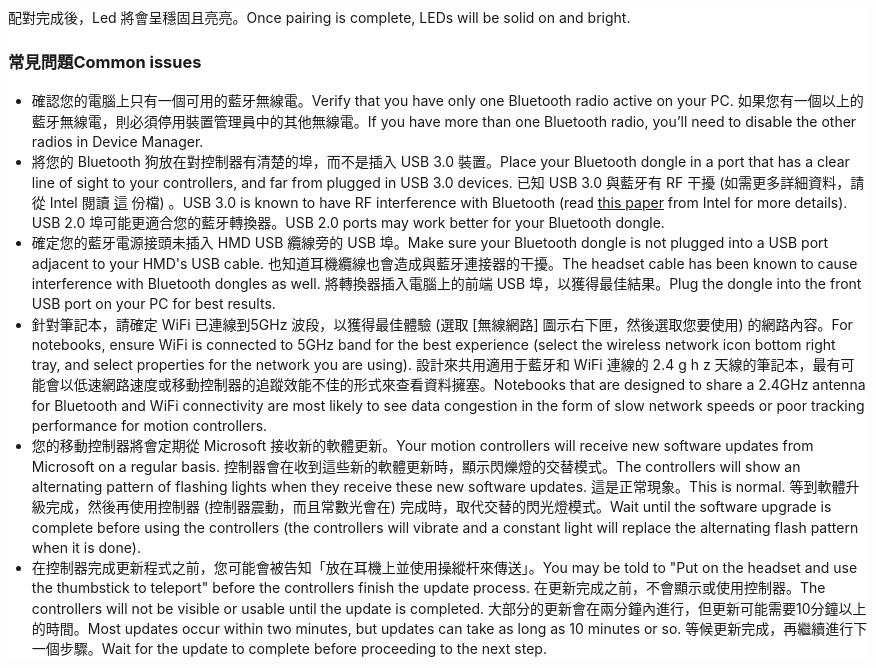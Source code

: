 <span data-ttu-id="9c7a0-147">配對完成後，Led 將會呈穩固且亮亮。</span><span class="sxs-lookup"><span data-stu-id="9c7a0-147">Once pairing is complete, LEDs will be solid on and bright.</span></span>

### <a name="common-issues"></a><span data-ttu-id="9c7a0-148">常見問題</span><span class="sxs-lookup"><span data-stu-id="9c7a0-148">Common issues</span></span>

* <span data-ttu-id="9c7a0-149">確認您的電腦上只有一個可用的藍牙無線電。</span><span class="sxs-lookup"><span data-stu-id="9c7a0-149">Verify that you have only one Bluetooth radio active on your PC.</span></span> <span data-ttu-id="9c7a0-150">如果您有一個以上的藍牙無線電，則必須停用裝置管理員中的其他無線電。</span><span class="sxs-lookup"><span data-stu-id="9c7a0-150">If you have more than one Bluetooth radio, you’ll need to disable the other radios in Device Manager.</span></span>
* <span data-ttu-id="9c7a0-151">將您的 Bluetooth 狗放在對控制器有清楚的埠，而不是插入 USB 3.0 裝置。</span><span class="sxs-lookup"><span data-stu-id="9c7a0-151">Place your Bluetooth dongle in a port that has a clear line of sight to your controllers, and far from plugged in USB 3.0 devices.</span></span> <span data-ttu-id="9c7a0-152">已知 USB 3.0 與藍牙有 RF 干擾 (如需更多詳細資料，請從 Intel 閱讀 [這](https://www.intel.com/content/dam/www/public/us/en/documents/white-papers/usb3-frequency-interference-paper.pdf) 份檔) 。</span><span class="sxs-lookup"><span data-stu-id="9c7a0-152">USB 3.0 is known to have RF interference with Bluetooth (read [this paper](https://www.intel.com/content/dam/www/public/us/en/documents/white-papers/usb3-frequency-interference-paper.pdf) from Intel for more details).</span></span> <span data-ttu-id="9c7a0-153">USB 2.0 埠可能更適合您的藍牙轉換器。</span><span class="sxs-lookup"><span data-stu-id="9c7a0-153">USB 2.0 ports may work better for your Bluetooth dongle.</span></span>
* <span data-ttu-id="9c7a0-154">確定您的藍牙電源接頭未插入 HMD USB 纜線旁的 USB 埠。</span><span class="sxs-lookup"><span data-stu-id="9c7a0-154">Make sure your Bluetooth dongle is not plugged into a USB port adjacent to your HMD's USB cable.</span></span> <span data-ttu-id="9c7a0-155">也知道耳機纜線也會造成與藍牙連接器的干擾。</span><span class="sxs-lookup"><span data-stu-id="9c7a0-155">The headset cable has been known to cause interference with Bluetooth dongles as well.</span></span> <span data-ttu-id="9c7a0-156">將轉換器插入電腦上的前端 USB 埠，以獲得最佳結果。</span><span class="sxs-lookup"><span data-stu-id="9c7a0-156">Plug the dongle into the front USB port on your PC for best results.</span></span>
* <span data-ttu-id="9c7a0-157">針對筆記本，請確定 WiFi 已連線到5GHz 波段，以獲得最佳體驗 (選取 [無線網路] 圖示右下匣，然後選取您要使用) 的網路內容。</span><span class="sxs-lookup"><span data-stu-id="9c7a0-157">For notebooks, ensure WiFi is connected to 5GHz band for the best experience (select the wireless network icon bottom right tray, and select properties for the network you are using).</span></span> <span data-ttu-id="9c7a0-158">設計來共用適用于藍牙和 WiFi 連線的 2.4 g h z 天線的筆記本，最有可能會以低速網路速度或移動控制器的追蹤效能不佳的形式來查看資料擁塞。</span><span class="sxs-lookup"><span data-stu-id="9c7a0-158">Notebooks that are designed to share a 2.4GHz antenna for Bluetooth and WiFi connectivity are most likely to see data congestion in the form of slow network speeds or poor tracking performance for motion controllers.</span></span>
* <span data-ttu-id="9c7a0-159">您的移動控制器將會定期從 Microsoft 接收新的軟體更新。</span><span class="sxs-lookup"><span data-stu-id="9c7a0-159">Your motion controllers will receive new software updates from Microsoft on a regular basis.</span></span> <span data-ttu-id="9c7a0-160">控制器會在收到這些新的軟體更新時，顯示閃爍燈的交替模式。</span><span class="sxs-lookup"><span data-stu-id="9c7a0-160">The controllers will show an alternating pattern of flashing lights when they receive these new software updates.</span></span> <span data-ttu-id="9c7a0-161">這是正常現象。</span><span class="sxs-lookup"><span data-stu-id="9c7a0-161">This is normal.</span></span> <span data-ttu-id="9c7a0-162">等到軟體升級完成，然後再使用控制器 (控制器震動，而且常數光會在) 完成時，取代交替的閃光燈模式。</span><span class="sxs-lookup"><span data-stu-id="9c7a0-162">Wait until the software upgrade is complete before using the controllers (the controllers will vibrate and a constant light will replace the alternating flash pattern when it is done).</span></span>
* <span data-ttu-id="9c7a0-163">在控制器完成更新程式之前，您可能會被告知「放在耳機上並使用操縱杆來傳送」。</span><span class="sxs-lookup"><span data-stu-id="9c7a0-163">You may be told to "Put on the headset and use the thumbstick to teleport" before the controllers finish the update process.</span></span> <span data-ttu-id="9c7a0-164">在更新完成之前，不會顯示或使用控制器。</span><span class="sxs-lookup"><span data-stu-id="9c7a0-164">The controllers will not be visible or usable until the update is completed.</span></span> <span data-ttu-id="9c7a0-165">大部分的更新會在兩分鐘內進行，但更新可能需要10分鐘以上的時間。</span><span class="sxs-lookup"><span data-stu-id="9c7a0-165">Most updates occur within two minutes, but updates can take as long as 10 minutes or so.</span></span> <span data-ttu-id="9c7a0-166">等候更新完成，再繼續進行下一個步驟。</span><span class="sxs-lookup"><span data-stu-id="9c7a0-166">Wait for the update to complete before proceeding to the next step.</span></span>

....................

■ TASK DETAILS
From the first line of the entries down to the line with "on and bright.</span></span>", print each line exactly; omit any picture.

■ WRITTEN RESPONSE
Source code

: <span data-ttu-id="9c7a0-147">配對完成後，Led 將會呈穩固且亮亮。</span><span class="sxs-lookup"><span data-stu-id="9c7a0-147">Once pairing is complete, LEDs will be solid on and bright.</span></span>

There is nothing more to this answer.